In the process of designing this study we reviewed the methodology used by other investigators to define neonatal morbidity. We found most scoring systems unsuitable for a quantitative comparison of the study groups,24 among other things because they focus on premature infants, NICU admission, and mortality. The Neonatal Morbidity score was based on suboptimal outcomes which have been described as being associated with postterm delivery. This scoring system was tested in two pilot studies before the randomized trial. To quantify neonatal outcome we constructed the “perfect infant” and defined multiple criteria to assess the deviation from this (Table 1). The weight ascribed to various criteria could be debated, but the fundamental design of the trial—including randomization and a priori definitions—ensures a valid group comparison. The morbidity index used by Hannah et al9 was also calculated, but the index is difficult to interpret clinically and provided no further information on neonatal morbidity.
There was no difference between the study groups in the rate of operative vaginal delivery, which is in accordance with the Canadian Multicenter Post-term Pregnancy trial.9 The Canadian Multicenter Post-term Pregnancy trial concluded that routine induction of labor at 41 weeks of gestation resulted in a lower rate of cesarean delivery, but we were unable to confirm this.9 In the Canadian Multicenter Post-term Pregnancy trial, prostaglandin E2 gel was used for cervical ripening in the induction group, whereas the preferred induction method was amniotomy or oxytocin in the monitored group.

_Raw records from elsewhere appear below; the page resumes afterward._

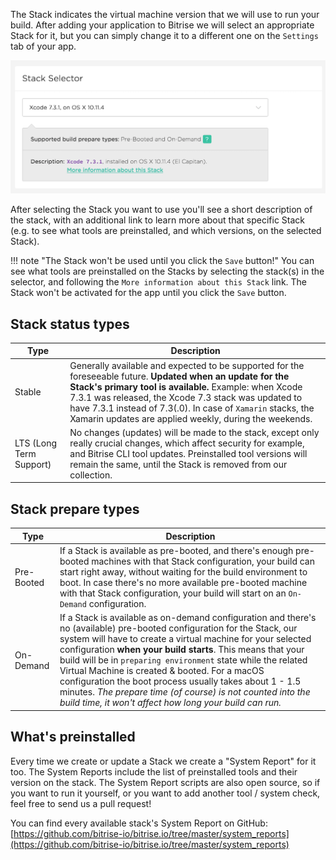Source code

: The Stack indicates the virtual machine version that we will use to run your build.
After adding your application to Bitrise we will select an appropriate Stack for it,
but you can simply change it to a different one on the `Settings` tab of your app.

![Screenshot](/img/infrastructure/stack_selector.png)

After selecting the Stack you want to use you'll see a short description of the stack,
with an additional link to learn more about that specific Stack (e.g. to see what
tools are preinstalled, and which versions, on the selected Stack).

!!! note "The Stack won't be used until you click the `Save` button!"
    You can see what tools are preinstalled on the Stacks by
    selecting the stack(s) in the selector, and following the
    `More information about this Stack` link. The Stack
    won't be activated for the app until you click the `Save` button.

## Stack status types

| Type | Description |
|---|---|
| Stable | Generally available and expected to be supported for the foreseeable future. __Updated when an update for the Stack's primary tool is available.__ Example: when Xcode 7.3.1 was released, the Xcode 7.3 stack was updated to have 7.3.1 instead of 7.3(.0). In case of `Xamarin` stacks, the Xamarin updates are applied weekly, during the weekends. |
| LTS (Long Term Support) | No changes (updates) will be made to the stack, except only really crucial changes, which affect security for example, and Bitrise CLI tool updates. Preinstalled tool versions will remain the same, until the Stack is removed from our collection. |

## Stack prepare types

| Type | Description |
|---|---|
| Pre-Booted | If a Stack is available as pre-booted, and there's enough pre-booted machines with that Stack configuration, your build can start right away, without waiting for the build environment to boot. In case there's no more available pre-booted machine with that Stack configuration, your build will start on an `On-Demand` configuration. |
| On-Demand | If a Stack is available as on-demand configuration and there's no (available) pre-booted configuration for the Stack, our system will have to create a virtual machine for your selected configuration __when your build starts__. This means that your build will be in `preparing environment` state while the related Virtual Machine is created & booted. For a macOS configuration the boot process usually takes about 1 - 1.5 minutes. *The prepare time (of course) is not counted into the build time, it won't affect how long your build can run.* |

## What's preinstalled

Every time we create or update a Stack we create a "System Report" for it too.
The System Reports include the list of preinstalled tools and their version on the stack.
The System Report scripts are also open source, so if you want to run it yourself,
or you want to add another tool / system check, feel free to send us a pull request!

You can find every available stack's System Report on GitHub: [https://github.com/bitrise-io/bitrise.io/tree/master/system_reports](https://github.com/bitrise-io/bitrise.io/tree/master/system_reports)
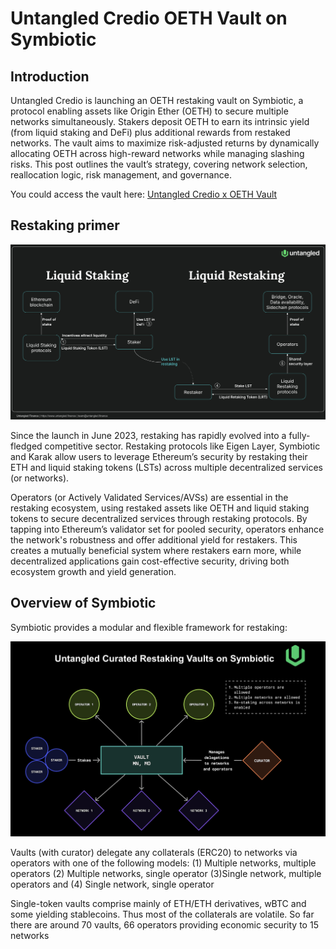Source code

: 
# Untangled Credio OETH Vault on Symbiotic

## Introduction
Untangled Credio is launching an OETH restaking vault on Symbiotic, a protocol enabling assets like Origin Ether (OETH) to secure multiple networks simultaneously. Stakers deposit OETH to earn its intrinsic yield (from liquid staking and DeFi) plus additional rewards from restaked networks. The vault aims to maximize risk-adjusted returns by dynamically allocating OETH across high-reward networks while managing slashing risks. This post outlines the vault’s strategy, covering network selection, reallocation logic, risk management, and governance.

You could access the vault here:  [Untangled Credio x OETH Vault](https://app.symbiotic.fi/vault/0x7B79de0cE3Fb365AAe05DFb99c26d3Da7ee85c8b) 
 
## Restaking primer
<p align="center">
  <img src="../img/Restaking-primer.png" alt="Restaking Primer" width="800"/>
</p>

Since the launch in June 2023, restaking has rapidly evolved into a fully-fledged competitive sector. Restaking protocols like Eigen Layer, Symbiotic and Karak allow users to leverage Ethereum’s security by restaking their ETH and liquid staking tokens (LSTs) across multiple decentralized services (or networks).


Operators (or Actively Validated Services/AVSs) are essential in the restaking ecosystem, using restaked assets like OETH and liquid staking tokens to secure decentralized services through restaking protocols. By tapping into Ethereum’s validator set for pooled security, operators enhance the network's robustness and offer additional yield for restakers. This creates a mutually beneficial system where restakers earn more, while decentralized applications gain cost-effective security, driving both ecosystem growth and yield generation.

## Overview of Symbiotic
Symbiotic provides a modular and flexible framework for restaking:
<p align="center">
  <img src="../img/Untangled-Symbiotic-OETH.png" alt="Symbiotic Restaking" width="800"/>
</p>

Vaults (with curator) delegate any collaterals (ERC20) to networks via operators with one of the following models: 
(1) Multiple networks, multiple operators 
(2) Multiple networks, single operator 
(3)Single network, multiple operators and 
(4) Single network, single operator

Single-token vaults comprise mainly of ETH/ETH derivatives, wBTC and some yielding stablecoins. Thus most of the collaterals are volatile.
So far there are around 70 vaults, 66 operators providing economic security to 15 networks
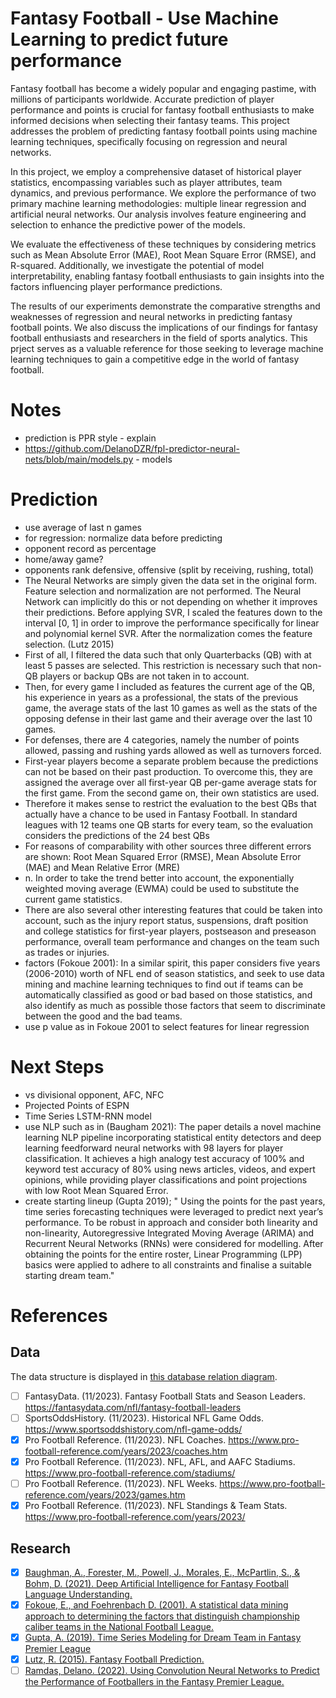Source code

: # Fantasy Football - Use Machine Learning to predict future performance 

Fantasy football has become a widely popular and engaging pastime, with millions of participants worldwide. Accurate prediction of player performance and points is crucial for fantasy football enthusiasts to make informed decisions when selecting their fantasy teams. This project addresses the problem of predicting fantasy football points using machine learning techniques, specifically focusing on regression and neural networks.

In this project, we employ a comprehensive dataset of historical player statistics, encompassing variables such as player attributes, team dynamics, and previous performance. We explore the performance of two primary machine learning methodologies: multiple linear regression and artificial neural networks. Our analysis involves feature engineering and selection to enhance the predictive power of the models.

We evaluate the effectiveness of these techniques by considering metrics such as Mean Absolute Error (MAE), Root Mean Square Error (RMSE), and R-squared. Additionally, we investigate the potential of model interpretability, enabling fantasy football enthusiasts to gain insights into the factors influencing player performance predictions.

The results of our experiments demonstrate the comparative strengths and weaknesses of regression and neural networks in predicting fantasy football points. We also discuss the implications of our findings for fantasy football enthusiasts and researchers in the field of sports analytics. This prject serves as a valuable reference for those seeking to leverage machine learning techniques to gain a competitive edge in the world of fantasy football.

# Notes
- prediction is PPR style - explain
- https://github.com/DelanoDZR/fpl-predictor-neural-nets/blob/main/models.py - models

# Prediction
- use average of last n games
- for regression: normalize data before predicting
- opponent record as percentage
- home/away game?
- opponents rank defensive, offensive (split by receiving, rushing, total)
- The Neural Networks are simply given the data set in the original form. Feature selection and
normalization are not performed. The Neural Network can implicitly do this or not depending on
whether it improves their predictions. Before applying SVR, I scaled the features down to the interval [0, 1] in order to improve the performance specifically for linear and polynomial kernel SVR.
After the normalization comes the feature selection. (Lutz 2015)
- First of all, I filtered the data such that only Quarterbacks
(QB) with at least 5 passes are selected. This restriction is necessary such that non-QB players or
backup QBs are not taken in to account.
- Then, for every game I included as features the current
age of the QB, his experience in years as a professional, the stats of the previous game, the average
stats of the last 10 games as well as the stats of the opposing defense in their last game and their
average over the last 10 games.
- For
defenses, there are 4 categories, namely the number of points allowed, passing and rushing yards
allowed as well as turnovers forced.
- First-year players become a separate
problem because the predictions can not be based on their past production. To overcome this, they
are assigned the average over all first-year QB per-game average stats for the first game. From the
second game on, their own statistics are used.
- Therefore it makes sense to restrict the evaluation to the best QBs that
actually have a chance to be used in Fantasy Football. In standard leagues with 12 teams one QB
starts for every team, so the evaluation considers the predictions of the 24 best QBs 
-  For reasons of comparability with other sources three different errors are shown: Root Mean Squared Error (RMSE),
Mean Absolute Error (MAE) and Mean Relative Error (MRE)
- n. In order to take the trend better into account, the exponentially
weighted moving average (EWMA) could be used to substitute the current game statistics.
- There are also several other interesting features that could be taken into account, such as the injury
report status, suspensions, draft position and college statistics for first-year players, postseason and
preseason performance, overall team performance and changes on the team such as trades or injuries.
- factors (Fokoue 2001): In a similar spirit, this paper considers five years (2006-2010) worth of NFL
end of season statistics, and seek to use data mining and machine learning techniques to
find out if teams can be automatically classified as good or bad based on those statistics,
and also identify as much as possible those factors that seem to discriminate between the
good and the bad teams.
- use p value as in Fokoue 2001 to select features for linear regression

# Next Steps
- vs divisional opponent, AFC, NFC
- Projected Points of ESPN
- Time Series LSTM-RNN model
- use NLP such as in (Baugham 2021): The paper details a novel machine learning NLP pipeline incorporating statistical entity detectors and deep learning feedforward neural networks with 98 layers for player classification. It achieves a high analogy test accuracy of 100% and keyword test accuracy of 80% using news articles, videos, and expert opinions, while providing player classifications and point projections with low Root Mean Squared Error.
- create starting lineup (Gupta 2019); "
Using the points for the past years, time series forecasting techniques were leveraged to predict next year’s performance. To
be robust in approach and consider both linearity and non-linearity, Autoregressive Integrated Moving Average (ARIMA) and
Recurrent Neural Networks (RNNs) were considered for modelling. After obtaining the points for the entire roster, Linear
Programming (LPP) basics were applied to adhere to all constraints and finalise a suitable starting dream team."
# References

## Data

The data structure is displayed in [this database relation diagram](https://dbdiagram.io/d/Fantasy-65446f667d8bbd646565521a).

- [ ] FantasyData. (11/2023). Fantasy Football Stats and Season Leaders. https://fantasydata.com/nfl/fantasy-football-leaders
- [ ] SportsOddsHistory. (11/2023). Historical NFL Game Odds. https://www.sportsoddshistory.com/nfl-game-odds/
- [x] Pro Football Reference. (11/2023). NFL Coaches. https://www.pro-football-reference.com/years/2023/coaches.htm
- [x] Pro Football Reference. (11/2023). NFL, AFL, and AAFC Stadiums. https://www.pro-football-reference.com/stadiums/
- [ ] Pro Football Reference. (11/2023). NFL Weeks. https://www.pro-football-reference.com/years/2023/games.htm
- [x] Pro Football Reference. (11/2023). NFL Standings & Team Stats. https://www.pro-football-reference.com/years/2023/

## Research
- [x] [Baughman, A., Forester, M., Powell, J., Morales, E., McPartlin, S., & Bohm, D. (2021). Deep Artificial Intelligence for Fantasy Football Language Understanding.](https://arxiv.org/ftp/arxiv/papers/2111/2111.02874.pdf)
- [x] [Fokoue, E., and Foehrenbach D. (2001). A statistical data mining approach to determining the factors that distinguish championship caliber teams in the National Football League.](https://scholarworks.rit.edu/cgi/viewcontent.cgi?article=2749&context=article)
- [x] [Gupta, A. (2019). Time Series Modeling for Dream Team in Fantasy Premier League](https://arxiv.org/ftp/arxiv/papers/1909/1909.12938.pdf)
- [x] [Lutz, R. (2015). Fantasy Football Prediction.](https://arxiv.org/pdf/1505.06918.pdf)
- [ ] [Ramdas, Delano. (2022). Using Convolution Neural Networks to Predict the Performance of Footballers in the Fantasy Premier League.](https://www.researchgate.net/publication/360009648_Using_Convolution_Neural_Networks_to_Predict_the_Performance_of_Footballers_in_the_Fantasy_Premier_League)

It has been argued that the difference in the treatment protocol was reflected in different cesarean delivery rates because an unripe cervix is a risk factor for cesarean delivery.9,25,26 In the present study, the methods of induction were similar in both groups. The lack of a difference in cesarean rates may be due to a lower prevalence of cesarean delivery in Norway (11–13%) than that described in the hospitals in the Canadian Multicenter Post-term Pregnancy trial (21–25%). However, the results of the present study argues against a belief that the observed increase in cesarean delivery rates in many developed countries is related to a change in obstetric practice toward more aggressive induction policies of postterm pregnancies.
A limitation of the study is that group assignment could not be concealed. Thus the obstetricians’ personal opinions on postterm pregnancies may have influenced treatment. Further, one third of the monitored women were eventually induced for a medical indication. A lack of serial antenatal surveillance may have led to poorer outcomes. Induction for medical reasons was associated with increased intervention, but the label of a “high-risk” pregnancy may have influenced obstetric decision making. Similarly, the recognition of risk factors such as meconium-stained liquor resulted in the use of continues electronic fetal monitoring rather than an intermittent cardiotocogram, and this may also have affected intervention rates.27
In conclusion, there was no difference in the neonatal outcome or mode of delivery for postterm pregnancies managed either by immediate induction of labor or expectantly with serial antenatal surveillance. The outcomes were generally good, and neonatal morbidity, cesarean, and operative vaginal delivery rates were low. If pregnancy is uncomplicated and continued surveillance is possible, women’s own wishes may guide the decision to induce or monitor a pregnancy beyond 41 weeks.